Health

Brazil scientists using new approach in search for Covid-19 vaccine

By Carlos Meneses Sanchez

Sao Paulo, Mar 18 (efe-epa).- Brazilian scientists are using an approach for developing a Covid-19 vaccine that runs counter to the methods employed thus far by the pharmaceutical industry and groups of researchers in other countries.

Their project is being carried out at the immunology laboratory of the University of Sao Paulo Medical School’s Heart Institute, where specialists in different research areas have been working over the past month on a vaccine based on artificial particles that resemble severe acute respiratory syndrome coronavirus 2 (SARS-CoV-2), Dr. Jorge Kalil, the laboratory’s director and project coordinator, told Efe.

Thus far, most of the experiments conducted in Germany, the United States and other countries have focused on developing vaccines based on the pathogen’s genetic material, a method that involves incorporating synthetic messenger RNA (ribonucleic acid) molecules into the vaccine.

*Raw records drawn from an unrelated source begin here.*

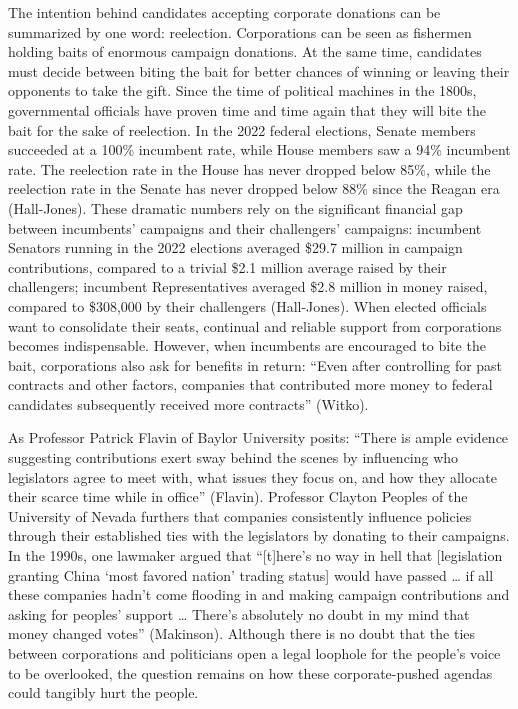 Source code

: The intention behind candidates accepting corporate donations can be summarized by one word: reelection. Corporations can be seen as fishermen holding baits of enormous campaign donations. At the same time, candidates must decide between biting the bait for better chances of winning or leaving their opponents to take the gift. Since the time of political machines in the 1800s, governmental officials have proven time and time again that they will bite the bait for the sake of reelection. In the 2022 federal elections, Senate members succeeded at a 100\% incumbent rate, while House members saw a 94\% incumbent rate. The reelection rate in the House has never dropped below 85\%, while the reelection rate in the Senate has never dropped below 88\% since the Reagan era (Hall-Jones). These dramatic numbers rely on the significant financial gap between incumbents’ campaigns and their challengers’ campaigns: incumbent Senators running in the 2022 elections averaged \$29.7 million in campaign contributions, compared to a trivial \$2.1 million average raised by their challengers; incumbent Representatives averaged \$2.8 million in money raised, compared to \$308,000 by their challengers (Hall-Jones). When elected officials want to consolidate their seats, continual and reliable support from corporations becomes indispensable. However, when incumbents are encouraged to bite the bait, corporations also ask for benefits in return: “Even after controlling for past contracts and other factors, companies that contributed more money to federal candidates subsequently received more contracts” (Witko).

As Professor Patrick Flavin of Baylor University posits: “There is ample evidence suggesting contributions exert sway behind the scenes by influencing who legislators agree to meet with, what issues they focus on, and how they allocate their scarce time while in office” (Flavin).  Professor Clayton Peoples of the University of Nevada furthers that companies consistently influence policies through their established ties with the legislators by donating to their campaigns. In the 1990s, one lawmaker argued that “[t]here’s no way in hell that [legislation granting China ‘most favored nation’ trading status] would have passed … if all these companies hadn’t come flooding in and making campaign contributions and asking for peoples’ support … There’s absolutely no doubt in my mind that money changed votes” (Makinson). Although there is no doubt that the ties between corporations and politicians open a legal loophole for the people’s voice to be overlooked, the question remains on how these corporate-pushed agendas could tangibly hurt the people. 

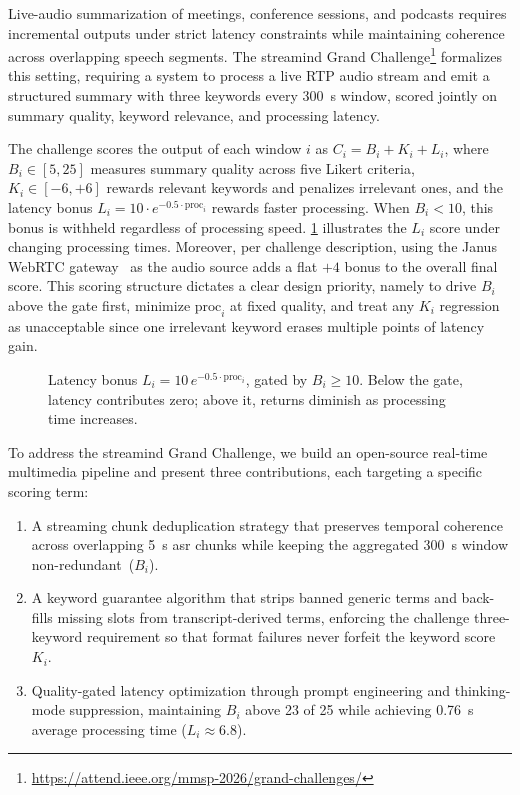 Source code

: \documentclass[conference,letterpaper]{IEEEtran}
\begin{document}
\glsresetall

Live-audio summarization of meetings, conference sessions, and podcasts requires incremental outputs under strict latency constraints while maintaining coherence across overlapping speech segments.
The \gls{streamind} Grand Challenge\footnote{\url{https://attend.ieee.org/mmsp-2026/grand-challenges/}} formalizes this setting, requiring a system to process a live RTP audio stream and emit a structured summary with three keywords every \SI{300}{\second} window, scored jointly on summary quality, keyword relevance, and processing latency.

The challenge scores the output of each window $i$ as $C_i = B_i + K_i + L_i$, where $B_i \in [5, 25]$ measures summary quality across five Likert criteria, $K_i \in [-6, +6]$ rewards relevant keywords and penalizes irrelevant ones, and the latency bonus $L_i = 10 \cdot e^{-0.5 \cdot \text{proc}_i}$ rewards faster processing.
When $B_i < \num{10}$, this bonus is withheld regardless of processing speed.
\cref{fig:scoring} illustrates the $L_i$ score under changing processing times.
Moreover, per challenge description, using the Janus WebRTC gateway~\cite{janus} as the audio source adds a flat $+4$ bonus to the overall final score.
This scoring structure dictates a clear design priority, namely to drive $B_i$ above the gate first, minimize $\text{proc}_i$ at fixed quality, and treat any $K_i$ regression as unacceptable since one irrelevant keyword erases multiple points of latency gain.

\begin{figure}[htb!]
    \centering
    
    \caption{Latency bonus $L_i = 10 \, e^{-0.5 \cdot \text{proc}_i}$, gated by $B_i \ge 10$. Below the gate, latency contributes zero; above it, returns diminish as processing time increases.}
    \label{fig:scoring}
\end{figure}

To address the \gls{streamind} Grand Challenge, we build an open-source real-time multimedia pipeline and present three contributions, each targeting a specific scoring term:
\begin{enumerate}[leftmargin=*, nosep]
    \item A streaming chunk deduplication strategy that preserves temporal coherence across overlapping \SI{5}{\second} \gls{asr} chunks while keeping the aggregated \SI{300}{\second} window non-redundant~($B_i$).
    \item A keyword guarantee algorithm that strips banned generic terms and back-fills missing slots from transcript-derived terms, enforcing the challenge three-keyword requirement so that format failures never forfeit the keyword score~$K_i$.
    \item Quality-gated latency optimization through prompt engineering and thinking-mode suppression, maintaining $B_i$ above \num{23} of \num{25} while achieving \SI{0.76}{\second} average processing time ($L_i \approx 6.8$).
\end{enumerate}
\end{document}
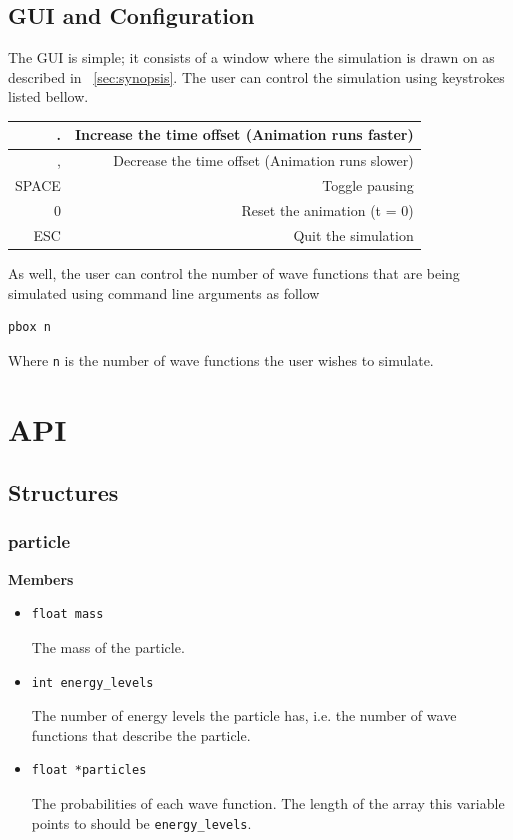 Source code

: \documentclass[a4paper, 10pt]{article}
\begin{document}
    \subsection{GUI and Configuration}
    The GUI is simple; it consists of a window where the simulation is drawn on
    as described in ~\ref{sec:synopsis}. The user can control the simulation using keystrokes listed bellow.
    \begin{center}
        \begin{tabular}{|r|r|}
        \hline
            . & Increase the time offset (Animation runs faster) \\ \hline
            , & Decrease the time offset (Animation runs slower) \\ \hline
            SPACE & Toggle pausing \\ \hline
            0 & Reset the animation (t = 0) \\ \hline
            ESC & Quit the simulation \\ \hline
        \end{tabular}
    \end{center}
    As well, the user can control the number of wave functions that are being simulated using
    command line arguments as follow
    \begin{verbatim}pbox n\end{verbatim}
    Where \verb|n| is the number of wave functions the user wishes to simulate.

\newpage
\section{API}
    \subsection{Structures}
        \subsubsection{particle}
        {\bf Members}
        \begin{itemize}
            \item \begin{verbatim}float mass\end{verbatim} The mass of the particle.
            \item \begin{verbatim}int energy_levels\end{verbatim} The number
                  of energy levels the particle has, i.e. the number of wave
                  functions that describe the particle.
            \item \begin{verbatim}float *particles\end{verbatim} The
                  probabilities of each wave function. The length of the array
                  this variable points to should be \verb|energy_levels|.
        \end{itemize}
\end{document}
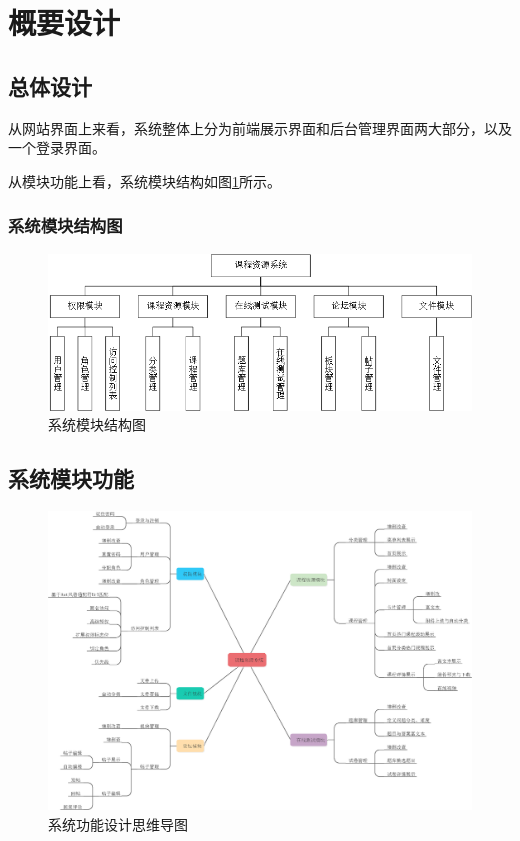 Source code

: \documentclass[titlepage,UTF8,linespread=1.5]{ctexart}
\begin{document}
\section{概要设计}
\subsection{总体设计}
从网站界面上来看，系统整体上分为前端展示界面和后台管理界面两大部分，以及一个登录界面。\par
从模块功能上看，系统模块结构如图\ref{fig:struct-module}所示。\par
\subsubsection{系统模块结构图}
\begin{figure}[H]
    \centering
    \includegraphics[width=150mm]{struct-module.png}
    \caption{系统模块结构图}
    \label{fig:struct-module}
\end{figure}
\subsection{系统模块功能}
\begin{figure}[H]
    \centering
    \includegraphics[width=150mm]{mind-overall.eps}
    \caption{系统功能设计思维导图}
    \label{fig:mind-overall}
\end{figure}
\end{document}
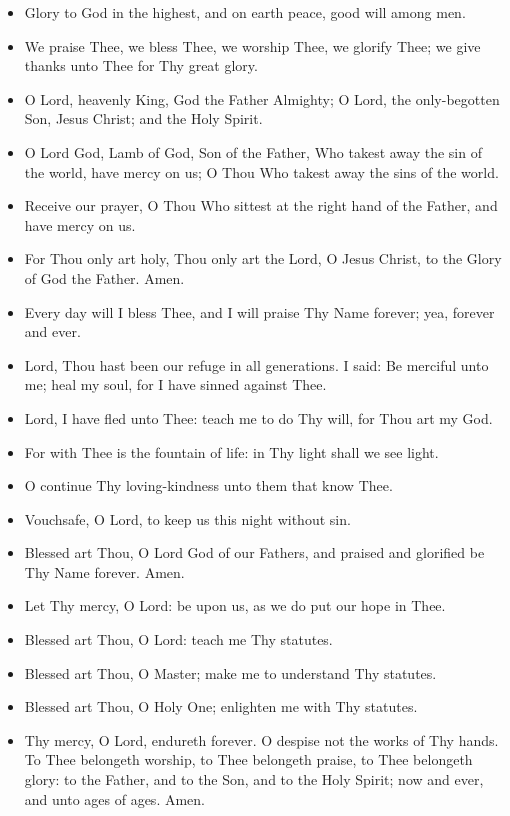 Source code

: \documentclass[twoside, letterpaper, 12pt]{report}
\begin{document}
\begin{maybetwocolumns}







\begin{itemize}[label=\small{+},leftmargin=*]
\item Glory to God in the highest, and on earth peace, good will among men.
\item We praise Thee, we bless Thee, we worship Thee, we glorify Thee;
      we give thanks unto Thee for Thy great glory.
\item O Lord, heavenly King, God the Father Almighty;
      O Lord, the only-begotten Son, Jesus Christ; and the Holy Spirit.
\item O Lord God, Lamb of God, Son of the Father, Who takest away the sin of the world,
      have mercy on us; O Thou Who takest away the sins of the world.
\item Receive our prayer, O Thou Who sittest at the right hand of the Father,
      and have mercy on us.
\item For Thou only art holy, Thou only art the Lord, O Jesus Christ,
      to the Glory of God the Father. Amen.
\item Every day will I bless Thee, and I will praise Thy Name forever;
      yea, forever and ever.
\item Lord, Thou hast been our refuge in all generations.
      I said: Be merciful unto me; heal my soul, for I have sinned against Thee.
\item Lord, I have fled unto Thee: teach me to do Thy will, for Thou art my God.
\item For with Thee is the fountain of life: in Thy light shall we see light.
\item O continue Thy loving-kindness unto them that know Thee.
\item Vouchsafe, O Lord, to keep us this night without sin.
\item Blessed art Thou, O Lord God of our Fathers,
      and praised and glorified be Thy Name forever. Amen.
\item Let Thy mercy, O Lord: be upon us, as we do put our hope in Thee.
\item Blessed art Thou, O Lord: teach me Thy statutes.
\item Blessed art Thou, O Master; make me to understand Thy statutes.
\item Blessed art Thou, O Holy One; enlighten me with Thy statutes.
\item Thy mercy, O Lord, endureth forever.
      O despise not the works of Thy hands.
      To Thee belongeth worship, to Thee belongeth praise, to Thee belongeth glory:
      to the Father, and to the Son, and to the Holy Spirit;
      now and ever, and unto ages of ages. Amen.
\end{itemize}
\end{maybetwocolumns}
\end{document}
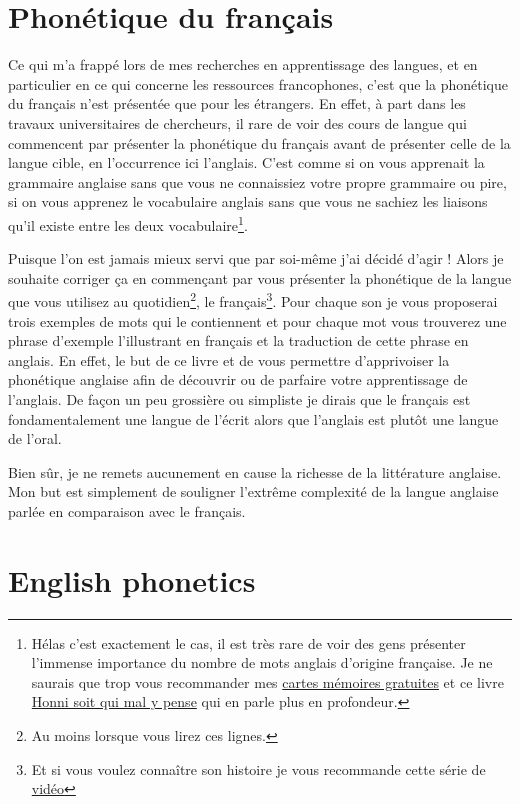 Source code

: \documentclass[12pt,a4paper]{book}
\begin{document}
\part{Phonétique du français}
Ce qui m'a frappé lors de mes recherches en apprentissage des langues,
et en particulier en ce qui concerne les ressources francophones,
c'est que la phonétique du français n'est présentée que pour les
étrangers. En effet, à part dans les travaux universitaires de
chercheurs, il rare de voir des cours de langue qui commencent par
présenter la phonétique du français avant de présenter celle de la
langue cible, en l'occurrence ici l'anglais. C'est comme si on vous
apprenait la grammaire anglaise sans que vous ne connaissiez votre
propre grammaire ou pire, si on vous apprenez le vocabulaire anglais
sans que vous ne sachiez les liaisons qu'il existe entre les deux
vocabulaire\footnote{Hélas c'est exactement le cas, il est très rare
  de voir des gens présenter l'immense importance du nombre de mots
  anglais d'origine française. Je ne saurais que trop vous recommander
mes
\href{https://tinycards.duolingo.com/decks/6VNKUdba/english-words-with-french-origin}{cartes
  mémoires gratuites} et ce livre
\href{https://www.amazon.fr/gp/product/225315444X/ref=as_li_tl?ie=UTF8&camp=1642&creative=6746&creativeASIN=225315444X&linkCode=as2&tag=wwwbecomefree-21&linkId=5317e7b0e063b4d6c7c676b11420e49d}{Honni
  soit qui mal y pense} qui en parle plus en profondeur.}.\par
Puisque l'on est jamais mieux servi que par soi-même j'ai décidé
d'agir ! Alors je souhaite corriger ça en commençant par vous
présenter la phonétique de la langue que vous utilisez au
quotidien\footnote{Au moins lorsque vous lirez ces lignes.}, le
français\footnote{Et si vous voulez connaître son histoire je vous
  recommande cette série de \href{https://www.youtube.com/watch?v=rHSIPt_ehvc&list=PLH2hhYn999aRfv2odG4SozTXCHbZaX_ji}{vidéo}}. Pour
chaque son je vous proposerai trois exemples de mots qui le
contiennent et pour chaque mot vous trouverez une phrase d'exemple
l'illustrant en français et la traduction de cette phrase en
anglais. En effet, le but de ce livre et de vous permettre
d'apprivoiser la phonétique anglaise afin de découvrir ou de parfaire
votre apprentissage de l'anglais. De façon un peu grossière ou
simpliste je dirais que le français est fondamentalement une langue de
l'écrit alors que l'anglais est plutôt une langue de l'oral.\par
Bien sûr, je ne remets aucunement en cause la richesse de la
littérature anglaise. Mon but est simplement de souligner l'extrême
complexité de la langue anglaise parlée en comparaison avec le
français.\par

%





\part{English phonetics}

\parttoc

%




\end{document}
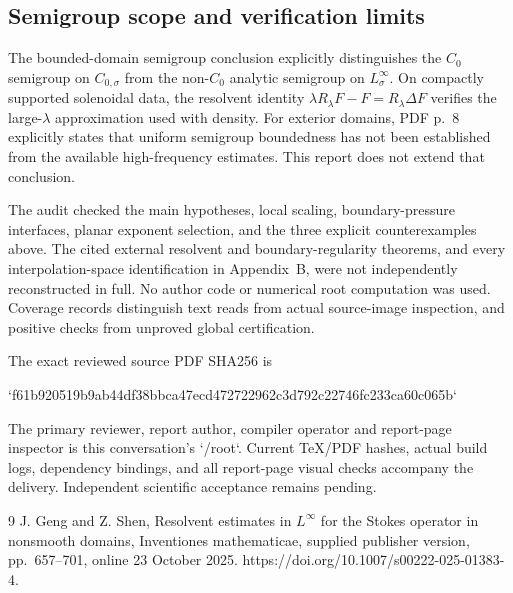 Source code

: \documentclass[10pt]{article}
\begin{document}
\subsection*{Semigroup scope and verification limits}
The bounded-domain semigroup conclusion explicitly distinguishes the \(C_0\) semigroup on \(C_{0,\sigma}\) from the non-\(C_0\) analytic semigroup on \(L^\infty_\sigma\). On compactly supported solenoidal data, the resolvent identity \(\lambda R_\lambda F-F=R_\lambda\Delta F\) verifies the large-\(\lambda\) approximation used with density. For exterior domains, PDF p. 8 explicitly states that uniform semigroup boundedness has not been established from the available high-frequency estimates. This report does not extend that conclusion.\par
The audit checked the main hypotheses, local scaling, boundary-pressure interfaces, planar exponent selection, and the three explicit counterexamples above. The cited external resolvent and boundary-regularity theorems, and every interpolation-space identification in Appendix B, were not independently reconstructed in full. No author code or numerical root computation was used. Coverage records distinguish text reads from actual source-image inspection, and positive checks from unproved global certification.\par
The exact reviewed source PDF SHA256 is\par
`f61b920519b9ab44df38bbca47ecd472722962c3d792c22746fc233ca60c065b`\par
The primary reviewer, report author, compiler operator and report-page inspector is this conversation’s `/root`. Current TeX/PDF hashes, actual build logs, dependency bindings, and all report-page visual checks accompany the delivery. Independent scientific acceptance remains pending.\par
9 J. Geng and Z. Shen, Resolvent estimates in \(L^\infty\) for the Stokes operator in nonsmooth domains, Inventiones mathematicae, supplied publisher version, pp. 657–701, online 23 October 2025. https://doi.org/10.1007/s00222-025-01383-4.\par
\end{document}
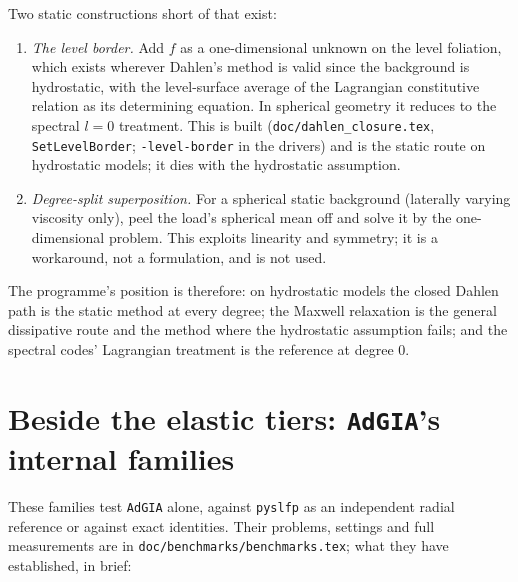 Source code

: \documentclass[11pt]{article}
\numberwithin{equation}{section}
\newcommand{\code}[1]{\texttt{#1}}
\begin{document}
Two static constructions short of that exist:
\begin{enumerate}[leftmargin=*,label=(\alph*)]
\item \emph{The level border.} Add $f$ as a one-dimensional unknown on
  the level foliation, which exists wherever Dahlen's method is valid
  since the background is hydrostatic, with the level-surface average of
  the Lagrangian constitutive relation as its determining equation. In
  spherical geometry it reduces to the spectral $l=0$ treatment. This is
  built (\code{doc/dahlen\_closure.tex}, \code{SetLevelBorder};
  \code{-level-border} in the drivers) and is the static route on
  hydrostatic models; it dies with the hydrostatic assumption.
\item \emph{Degree-split superposition.} For a spherical static background
  (laterally varying viscosity only), peel the load's spherical mean off
  and solve it by the one-dimensional problem. This exploits linearity and
  symmetry; it is a workaround, not a formulation, and is not used.
\end{enumerate}
The programme's position is therefore: on hydrostatic models the
closed Dahlen path is the static method at every degree; the Maxwell
relaxation is the general dissipative route and the method where the
hydrostatic assumption fails; and the spectral codes' Lagrangian
treatment is the reference at degree 0.

\section{Beside the elastic tiers: \code{AdGIA}'s internal families}
\label{sec:internal-elastic}

These families test \code{AdGIA} alone, against \code{pyslfp} as an
independent radial reference or against exact identities. Their problems,
settings and full measurements are in \code{doc/benchmarks/benchmarks.tex}; what they
have established, in brief:
\end{document}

But Kalil, currently in quarantine after a close family member tested positive for the coronavirus, said that path will not produce the desired results.

“We believe that method, though safe, does not induce a very strong immunological response, and generally when we’ve tested that RNA vaccine on human beings the response has been weak,” he said.

The idea is to “not use genetic material” due to the lack of sufficient existing information about SARS-CoV-2 and instead develop structures similar to the virus, project head Dr. Gustavo Cabral said.

“We don’t know that much about the virus, and the information we have is not sufficient for us to envisage a vaccine using genetic material,” he said.

The Brazilian team’s approach entails using molecular biology techniques to develop empty, non-infectious multi-protein structures known as virus-like particles (VLPs) that are easily recognizable by immune system cells.

“The vaccine we’re proposing resembles the protein coat of a virus. It has the external part of a virus, but it doesn’t have nucleic acid inside, which is what allows it to multiply,” Kalil said.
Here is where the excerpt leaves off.